▶ _REQUIRED ACTION_:
Lines with "telemetría" in them are to be located in the listing below and copied.

--- DATA TO USE Enclosed Below ---

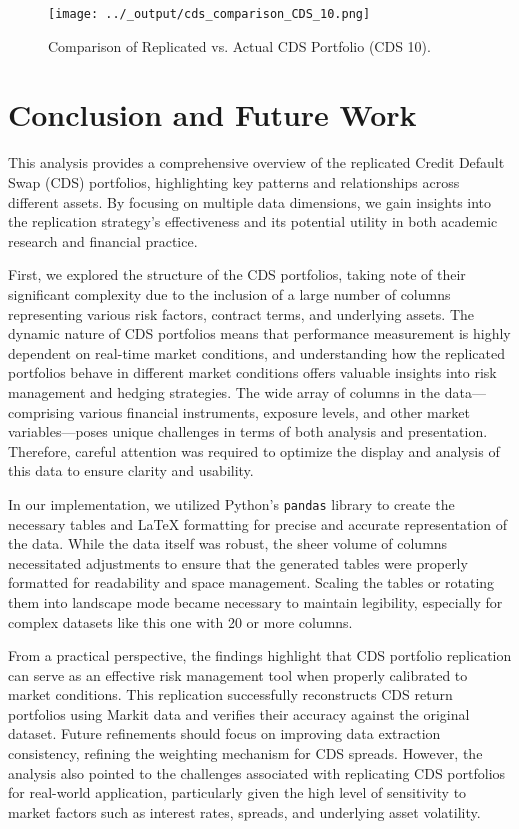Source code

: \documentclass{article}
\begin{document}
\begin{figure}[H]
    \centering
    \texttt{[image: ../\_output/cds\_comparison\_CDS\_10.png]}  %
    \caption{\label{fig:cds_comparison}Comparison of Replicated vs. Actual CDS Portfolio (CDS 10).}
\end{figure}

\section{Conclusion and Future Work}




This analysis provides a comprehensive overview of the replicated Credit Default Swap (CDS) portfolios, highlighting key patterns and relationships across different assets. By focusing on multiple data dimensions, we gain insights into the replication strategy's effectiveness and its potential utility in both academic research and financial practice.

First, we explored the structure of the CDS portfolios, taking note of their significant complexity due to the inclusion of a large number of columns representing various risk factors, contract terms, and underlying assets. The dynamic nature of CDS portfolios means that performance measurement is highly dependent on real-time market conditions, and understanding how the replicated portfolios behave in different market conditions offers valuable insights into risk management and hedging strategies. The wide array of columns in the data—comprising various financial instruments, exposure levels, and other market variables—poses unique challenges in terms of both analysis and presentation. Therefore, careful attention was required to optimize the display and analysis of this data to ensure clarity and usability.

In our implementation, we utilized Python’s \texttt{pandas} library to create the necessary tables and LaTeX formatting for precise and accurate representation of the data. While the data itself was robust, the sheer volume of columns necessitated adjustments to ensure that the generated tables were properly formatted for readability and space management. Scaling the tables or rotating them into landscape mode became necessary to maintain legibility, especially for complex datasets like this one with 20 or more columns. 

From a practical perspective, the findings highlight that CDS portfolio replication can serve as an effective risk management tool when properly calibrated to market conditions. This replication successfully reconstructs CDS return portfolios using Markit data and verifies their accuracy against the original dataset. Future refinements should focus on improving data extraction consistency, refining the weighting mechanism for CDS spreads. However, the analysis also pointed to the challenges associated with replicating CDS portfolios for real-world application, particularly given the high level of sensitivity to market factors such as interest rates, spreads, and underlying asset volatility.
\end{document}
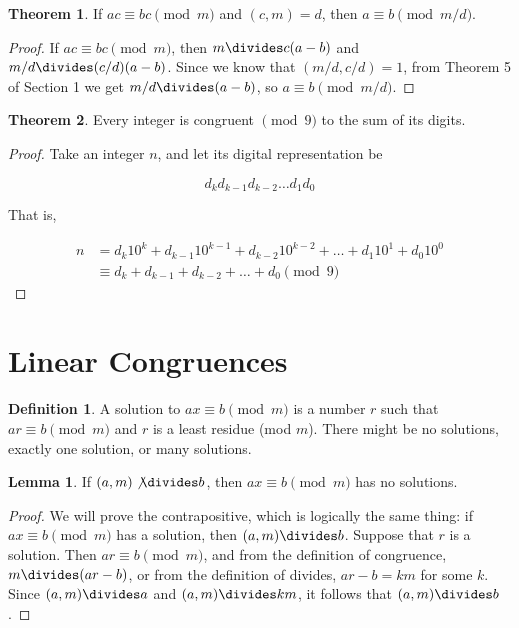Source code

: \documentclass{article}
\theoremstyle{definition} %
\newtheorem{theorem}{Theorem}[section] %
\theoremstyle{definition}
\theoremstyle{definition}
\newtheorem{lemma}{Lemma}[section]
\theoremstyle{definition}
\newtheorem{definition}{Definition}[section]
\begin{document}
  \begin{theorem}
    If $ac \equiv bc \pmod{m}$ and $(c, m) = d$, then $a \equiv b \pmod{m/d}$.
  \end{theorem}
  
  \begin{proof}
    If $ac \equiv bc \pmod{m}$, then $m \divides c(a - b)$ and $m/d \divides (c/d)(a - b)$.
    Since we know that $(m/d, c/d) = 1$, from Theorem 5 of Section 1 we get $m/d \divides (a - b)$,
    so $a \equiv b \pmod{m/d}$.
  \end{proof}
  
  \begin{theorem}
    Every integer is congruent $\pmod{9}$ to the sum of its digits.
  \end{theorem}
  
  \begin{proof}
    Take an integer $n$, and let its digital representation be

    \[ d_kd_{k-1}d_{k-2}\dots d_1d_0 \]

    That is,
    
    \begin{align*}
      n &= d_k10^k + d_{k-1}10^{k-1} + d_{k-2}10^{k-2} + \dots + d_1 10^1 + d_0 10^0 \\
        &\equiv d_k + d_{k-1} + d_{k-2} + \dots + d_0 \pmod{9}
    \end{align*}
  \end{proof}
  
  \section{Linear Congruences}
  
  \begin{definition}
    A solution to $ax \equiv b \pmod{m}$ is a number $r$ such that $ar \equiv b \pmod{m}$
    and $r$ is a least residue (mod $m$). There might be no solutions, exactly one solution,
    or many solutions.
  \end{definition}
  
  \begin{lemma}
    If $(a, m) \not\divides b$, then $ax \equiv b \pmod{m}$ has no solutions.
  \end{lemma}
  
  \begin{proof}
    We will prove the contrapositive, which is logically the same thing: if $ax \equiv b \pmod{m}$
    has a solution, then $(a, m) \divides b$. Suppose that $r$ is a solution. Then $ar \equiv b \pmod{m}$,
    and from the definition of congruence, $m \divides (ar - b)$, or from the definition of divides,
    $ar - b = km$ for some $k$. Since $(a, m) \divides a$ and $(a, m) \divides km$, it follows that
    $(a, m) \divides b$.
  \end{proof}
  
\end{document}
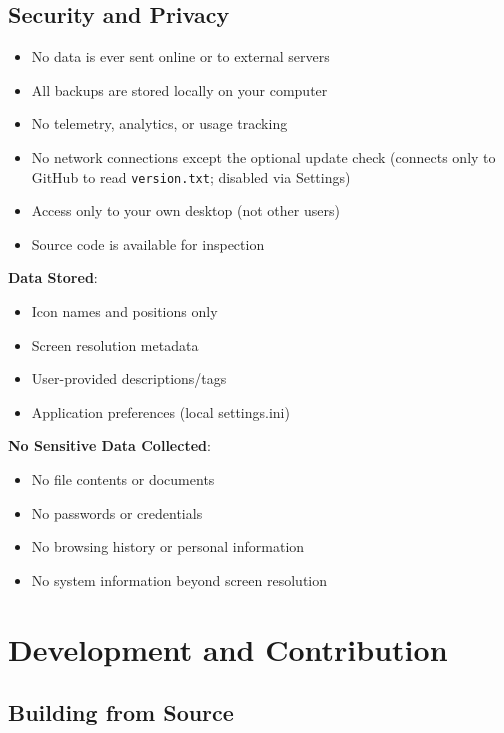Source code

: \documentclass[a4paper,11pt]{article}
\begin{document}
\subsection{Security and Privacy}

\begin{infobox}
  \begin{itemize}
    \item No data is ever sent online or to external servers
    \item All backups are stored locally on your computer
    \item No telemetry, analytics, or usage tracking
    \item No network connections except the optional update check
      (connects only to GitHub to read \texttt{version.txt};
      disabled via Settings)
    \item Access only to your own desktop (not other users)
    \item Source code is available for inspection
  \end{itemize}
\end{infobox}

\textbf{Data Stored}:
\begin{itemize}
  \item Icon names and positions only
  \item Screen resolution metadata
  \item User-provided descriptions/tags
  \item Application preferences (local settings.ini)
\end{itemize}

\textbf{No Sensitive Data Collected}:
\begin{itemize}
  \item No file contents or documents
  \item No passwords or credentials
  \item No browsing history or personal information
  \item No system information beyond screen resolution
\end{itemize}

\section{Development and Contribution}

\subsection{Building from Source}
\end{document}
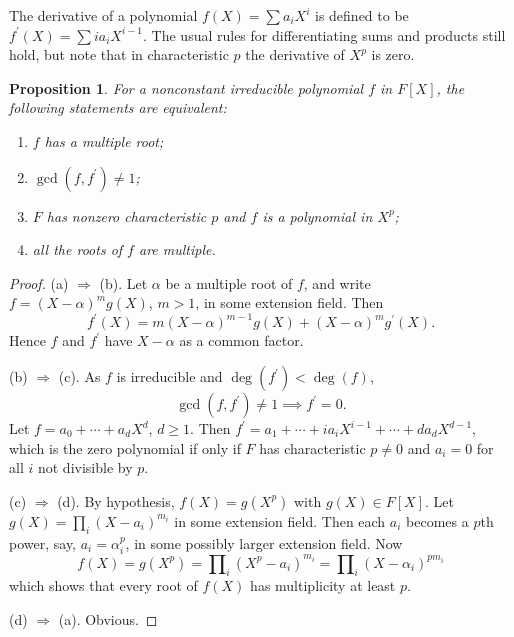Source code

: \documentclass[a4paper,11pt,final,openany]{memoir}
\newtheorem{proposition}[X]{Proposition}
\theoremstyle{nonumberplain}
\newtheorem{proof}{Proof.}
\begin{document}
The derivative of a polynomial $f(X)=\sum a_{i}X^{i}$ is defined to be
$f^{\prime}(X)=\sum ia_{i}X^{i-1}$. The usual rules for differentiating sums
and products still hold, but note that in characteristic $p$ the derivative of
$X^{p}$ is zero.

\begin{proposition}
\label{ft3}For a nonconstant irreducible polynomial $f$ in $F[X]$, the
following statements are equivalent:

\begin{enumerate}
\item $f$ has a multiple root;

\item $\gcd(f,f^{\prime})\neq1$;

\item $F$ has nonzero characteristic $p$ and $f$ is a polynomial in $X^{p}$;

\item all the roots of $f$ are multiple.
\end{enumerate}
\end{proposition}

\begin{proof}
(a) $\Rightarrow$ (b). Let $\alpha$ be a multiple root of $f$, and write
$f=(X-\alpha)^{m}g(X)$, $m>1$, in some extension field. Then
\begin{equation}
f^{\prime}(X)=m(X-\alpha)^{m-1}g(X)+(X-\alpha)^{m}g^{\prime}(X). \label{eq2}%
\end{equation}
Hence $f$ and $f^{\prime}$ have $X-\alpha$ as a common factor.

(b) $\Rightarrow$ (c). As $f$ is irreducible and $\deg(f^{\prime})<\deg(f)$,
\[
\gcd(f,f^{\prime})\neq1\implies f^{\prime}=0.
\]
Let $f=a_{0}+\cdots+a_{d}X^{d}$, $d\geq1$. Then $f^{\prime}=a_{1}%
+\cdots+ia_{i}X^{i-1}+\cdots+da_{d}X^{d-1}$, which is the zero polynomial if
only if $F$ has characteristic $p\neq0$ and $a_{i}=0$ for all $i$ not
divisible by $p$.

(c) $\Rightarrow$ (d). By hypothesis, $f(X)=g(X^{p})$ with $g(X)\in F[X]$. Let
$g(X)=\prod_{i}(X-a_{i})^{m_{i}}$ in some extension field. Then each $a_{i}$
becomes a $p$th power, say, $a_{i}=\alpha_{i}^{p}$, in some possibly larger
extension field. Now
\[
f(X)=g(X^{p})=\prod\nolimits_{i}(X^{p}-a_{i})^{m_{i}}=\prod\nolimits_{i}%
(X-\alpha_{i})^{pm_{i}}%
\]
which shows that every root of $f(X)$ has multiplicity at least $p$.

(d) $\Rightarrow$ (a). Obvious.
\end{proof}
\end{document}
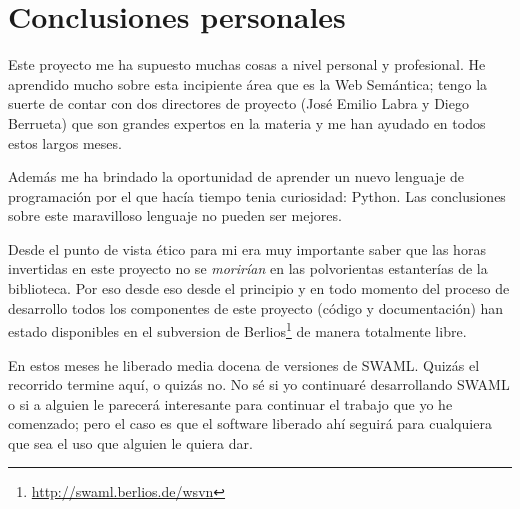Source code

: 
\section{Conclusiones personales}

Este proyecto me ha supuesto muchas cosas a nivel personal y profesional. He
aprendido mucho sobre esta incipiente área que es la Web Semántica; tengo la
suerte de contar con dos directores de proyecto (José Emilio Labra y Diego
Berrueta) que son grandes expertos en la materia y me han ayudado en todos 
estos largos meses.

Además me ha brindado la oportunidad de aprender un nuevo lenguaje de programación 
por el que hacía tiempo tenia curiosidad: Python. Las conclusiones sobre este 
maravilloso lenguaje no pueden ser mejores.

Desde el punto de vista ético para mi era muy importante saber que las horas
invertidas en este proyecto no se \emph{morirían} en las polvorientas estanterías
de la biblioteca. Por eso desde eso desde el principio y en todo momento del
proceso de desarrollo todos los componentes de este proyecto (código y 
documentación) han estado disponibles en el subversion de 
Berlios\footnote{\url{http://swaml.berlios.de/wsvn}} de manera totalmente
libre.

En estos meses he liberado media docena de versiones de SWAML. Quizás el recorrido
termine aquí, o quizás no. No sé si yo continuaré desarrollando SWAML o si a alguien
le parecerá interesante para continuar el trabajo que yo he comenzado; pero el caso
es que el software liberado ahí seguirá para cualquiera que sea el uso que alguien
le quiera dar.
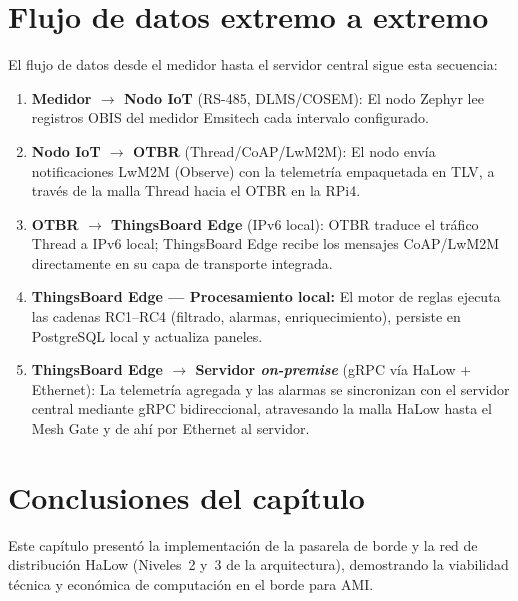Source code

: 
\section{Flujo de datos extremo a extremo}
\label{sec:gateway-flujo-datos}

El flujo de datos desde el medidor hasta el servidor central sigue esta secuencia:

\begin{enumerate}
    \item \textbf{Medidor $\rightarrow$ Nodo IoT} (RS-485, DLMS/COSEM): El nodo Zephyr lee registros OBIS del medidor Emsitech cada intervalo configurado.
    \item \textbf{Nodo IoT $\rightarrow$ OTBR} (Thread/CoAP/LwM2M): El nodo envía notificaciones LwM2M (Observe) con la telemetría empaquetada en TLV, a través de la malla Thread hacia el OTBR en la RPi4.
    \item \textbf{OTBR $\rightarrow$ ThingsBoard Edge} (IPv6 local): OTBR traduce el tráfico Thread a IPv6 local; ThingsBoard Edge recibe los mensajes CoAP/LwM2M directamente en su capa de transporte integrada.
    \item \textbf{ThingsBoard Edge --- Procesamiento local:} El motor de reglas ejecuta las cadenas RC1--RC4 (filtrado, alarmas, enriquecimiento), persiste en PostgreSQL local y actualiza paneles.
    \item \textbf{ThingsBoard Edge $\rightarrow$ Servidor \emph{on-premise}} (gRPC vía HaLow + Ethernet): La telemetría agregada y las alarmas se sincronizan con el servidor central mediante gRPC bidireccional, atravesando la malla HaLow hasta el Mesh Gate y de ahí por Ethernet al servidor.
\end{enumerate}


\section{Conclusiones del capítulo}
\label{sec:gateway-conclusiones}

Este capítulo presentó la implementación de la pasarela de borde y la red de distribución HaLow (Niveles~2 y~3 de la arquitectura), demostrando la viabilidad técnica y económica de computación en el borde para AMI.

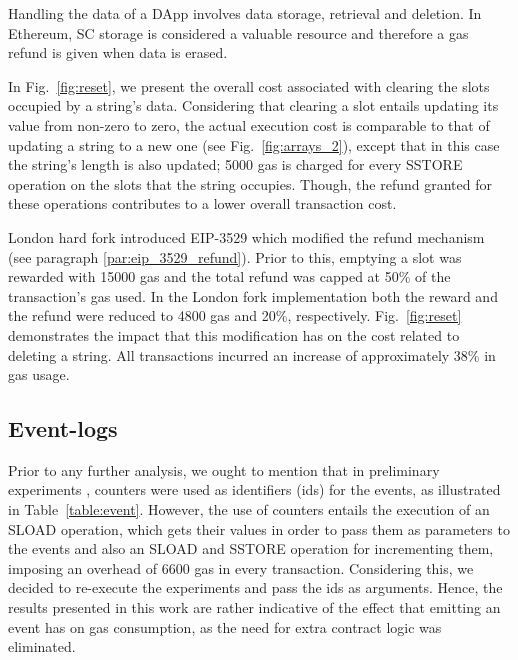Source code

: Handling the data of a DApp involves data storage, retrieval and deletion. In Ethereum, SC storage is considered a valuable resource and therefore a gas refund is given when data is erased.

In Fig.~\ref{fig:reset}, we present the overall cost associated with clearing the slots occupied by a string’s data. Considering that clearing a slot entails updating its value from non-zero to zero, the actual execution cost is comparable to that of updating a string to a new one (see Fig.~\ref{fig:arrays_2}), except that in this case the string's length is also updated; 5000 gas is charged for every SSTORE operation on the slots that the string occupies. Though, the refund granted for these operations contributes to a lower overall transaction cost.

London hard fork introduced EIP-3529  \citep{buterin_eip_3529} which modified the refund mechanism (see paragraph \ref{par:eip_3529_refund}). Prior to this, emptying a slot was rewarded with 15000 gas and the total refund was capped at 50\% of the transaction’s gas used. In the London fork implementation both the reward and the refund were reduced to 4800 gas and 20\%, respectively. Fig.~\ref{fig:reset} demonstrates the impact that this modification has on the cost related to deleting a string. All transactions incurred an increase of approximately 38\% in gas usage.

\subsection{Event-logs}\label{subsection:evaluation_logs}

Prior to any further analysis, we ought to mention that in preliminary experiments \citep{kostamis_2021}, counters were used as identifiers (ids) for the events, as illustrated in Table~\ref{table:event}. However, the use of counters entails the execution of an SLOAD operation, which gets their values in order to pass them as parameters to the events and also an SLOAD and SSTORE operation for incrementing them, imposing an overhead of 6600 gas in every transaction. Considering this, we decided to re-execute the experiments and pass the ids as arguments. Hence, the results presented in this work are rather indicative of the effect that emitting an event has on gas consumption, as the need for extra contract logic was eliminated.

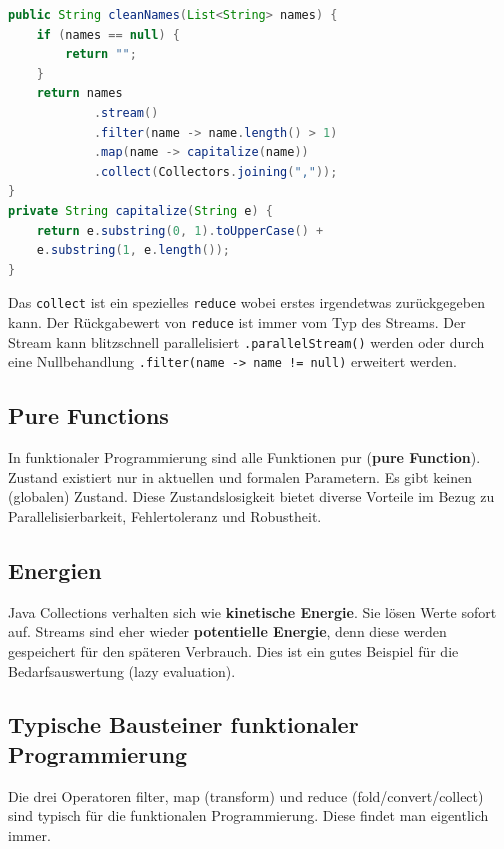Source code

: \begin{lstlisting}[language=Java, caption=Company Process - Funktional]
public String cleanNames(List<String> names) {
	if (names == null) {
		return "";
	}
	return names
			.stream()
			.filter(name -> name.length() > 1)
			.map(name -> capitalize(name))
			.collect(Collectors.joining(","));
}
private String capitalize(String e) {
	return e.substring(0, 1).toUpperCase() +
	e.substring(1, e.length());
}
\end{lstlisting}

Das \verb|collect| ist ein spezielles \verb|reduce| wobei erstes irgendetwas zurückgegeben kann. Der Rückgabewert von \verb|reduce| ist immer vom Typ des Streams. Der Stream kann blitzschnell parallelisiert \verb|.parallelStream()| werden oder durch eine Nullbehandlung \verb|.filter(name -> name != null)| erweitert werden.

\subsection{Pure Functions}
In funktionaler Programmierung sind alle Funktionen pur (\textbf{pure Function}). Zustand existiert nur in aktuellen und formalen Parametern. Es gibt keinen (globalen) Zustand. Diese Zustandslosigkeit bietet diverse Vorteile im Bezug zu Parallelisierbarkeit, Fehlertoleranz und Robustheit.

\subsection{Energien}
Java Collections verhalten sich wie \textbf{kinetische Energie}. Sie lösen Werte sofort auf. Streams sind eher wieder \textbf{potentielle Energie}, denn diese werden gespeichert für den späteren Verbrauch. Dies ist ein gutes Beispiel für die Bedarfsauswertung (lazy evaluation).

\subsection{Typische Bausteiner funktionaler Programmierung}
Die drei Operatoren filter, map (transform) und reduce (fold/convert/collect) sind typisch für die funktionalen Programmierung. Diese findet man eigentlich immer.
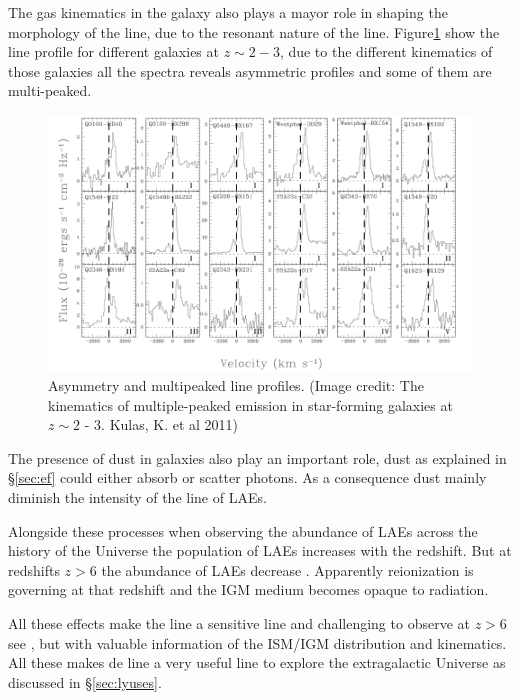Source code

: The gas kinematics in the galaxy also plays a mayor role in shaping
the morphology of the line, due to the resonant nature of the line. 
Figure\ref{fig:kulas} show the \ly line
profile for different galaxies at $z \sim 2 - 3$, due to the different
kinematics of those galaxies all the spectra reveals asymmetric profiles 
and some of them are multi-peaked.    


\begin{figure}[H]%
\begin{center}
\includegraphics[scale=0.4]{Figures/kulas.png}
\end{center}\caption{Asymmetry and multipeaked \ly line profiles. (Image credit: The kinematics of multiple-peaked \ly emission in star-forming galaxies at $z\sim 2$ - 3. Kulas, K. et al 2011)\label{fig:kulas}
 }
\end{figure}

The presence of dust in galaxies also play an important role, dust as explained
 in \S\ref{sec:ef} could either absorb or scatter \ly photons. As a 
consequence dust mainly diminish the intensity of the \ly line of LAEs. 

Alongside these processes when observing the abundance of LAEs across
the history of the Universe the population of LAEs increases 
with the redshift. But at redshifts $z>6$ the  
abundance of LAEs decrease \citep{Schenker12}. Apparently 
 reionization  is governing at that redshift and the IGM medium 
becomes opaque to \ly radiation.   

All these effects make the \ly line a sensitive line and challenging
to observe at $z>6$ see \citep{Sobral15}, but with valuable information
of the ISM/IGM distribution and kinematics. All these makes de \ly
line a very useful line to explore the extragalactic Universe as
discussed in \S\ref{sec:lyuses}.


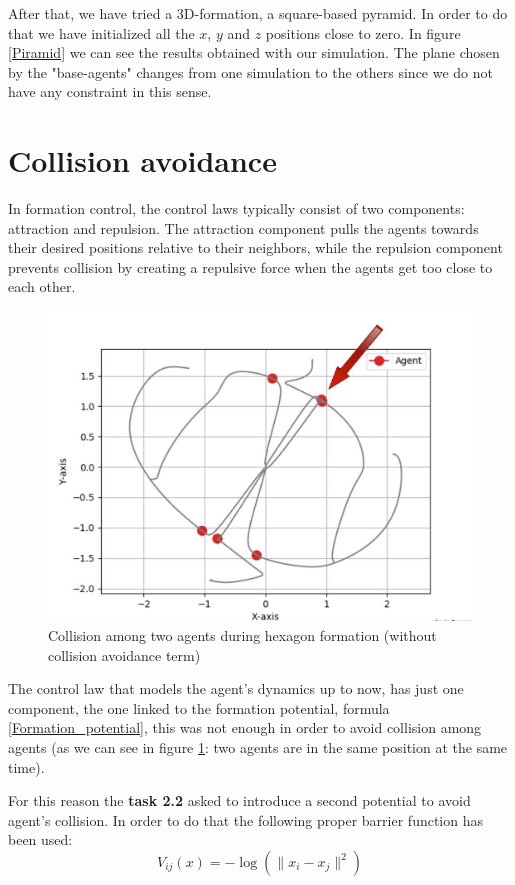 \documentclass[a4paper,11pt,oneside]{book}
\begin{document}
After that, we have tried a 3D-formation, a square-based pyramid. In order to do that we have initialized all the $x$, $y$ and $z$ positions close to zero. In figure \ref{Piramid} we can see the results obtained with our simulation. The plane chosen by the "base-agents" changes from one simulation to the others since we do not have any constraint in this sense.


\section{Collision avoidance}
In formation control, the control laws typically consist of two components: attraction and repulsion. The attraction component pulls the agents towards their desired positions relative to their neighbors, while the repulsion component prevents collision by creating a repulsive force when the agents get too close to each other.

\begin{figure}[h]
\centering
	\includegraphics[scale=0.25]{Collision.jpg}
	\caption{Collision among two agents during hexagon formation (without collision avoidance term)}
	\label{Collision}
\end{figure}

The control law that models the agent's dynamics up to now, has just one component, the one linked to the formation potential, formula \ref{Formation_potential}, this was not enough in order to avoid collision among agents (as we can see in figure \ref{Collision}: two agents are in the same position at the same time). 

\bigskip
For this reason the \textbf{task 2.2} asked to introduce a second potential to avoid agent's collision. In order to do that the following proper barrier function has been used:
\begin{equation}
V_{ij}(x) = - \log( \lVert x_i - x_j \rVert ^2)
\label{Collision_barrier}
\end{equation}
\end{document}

--- End of Enclosed DATA TO USE ---

▶ _OUTPUT FOR THIS EXERCISE_:
    \item \textbf{Nodo IoT $\rightarrow$ OTBR} (Thread/CoAP/LwM2M): El nodo envía notificaciones LwM2M (Observe) con la telemetría empaquetada en TLV, a través de la malla Thread hacia el OTBR en la RPi4.
    \item \textbf{ThingsBoard Edge $\rightarrow$ Servidor \emph{on-premise}} (gRPC vía HaLow + Ethernet): La telemetría agregada y las alarmas se sincronizan con el servidor central mediante gRPC bidireccional, atravesando la malla HaLow hasta el Mesh Gate y de ahí por Ethernet al servidor.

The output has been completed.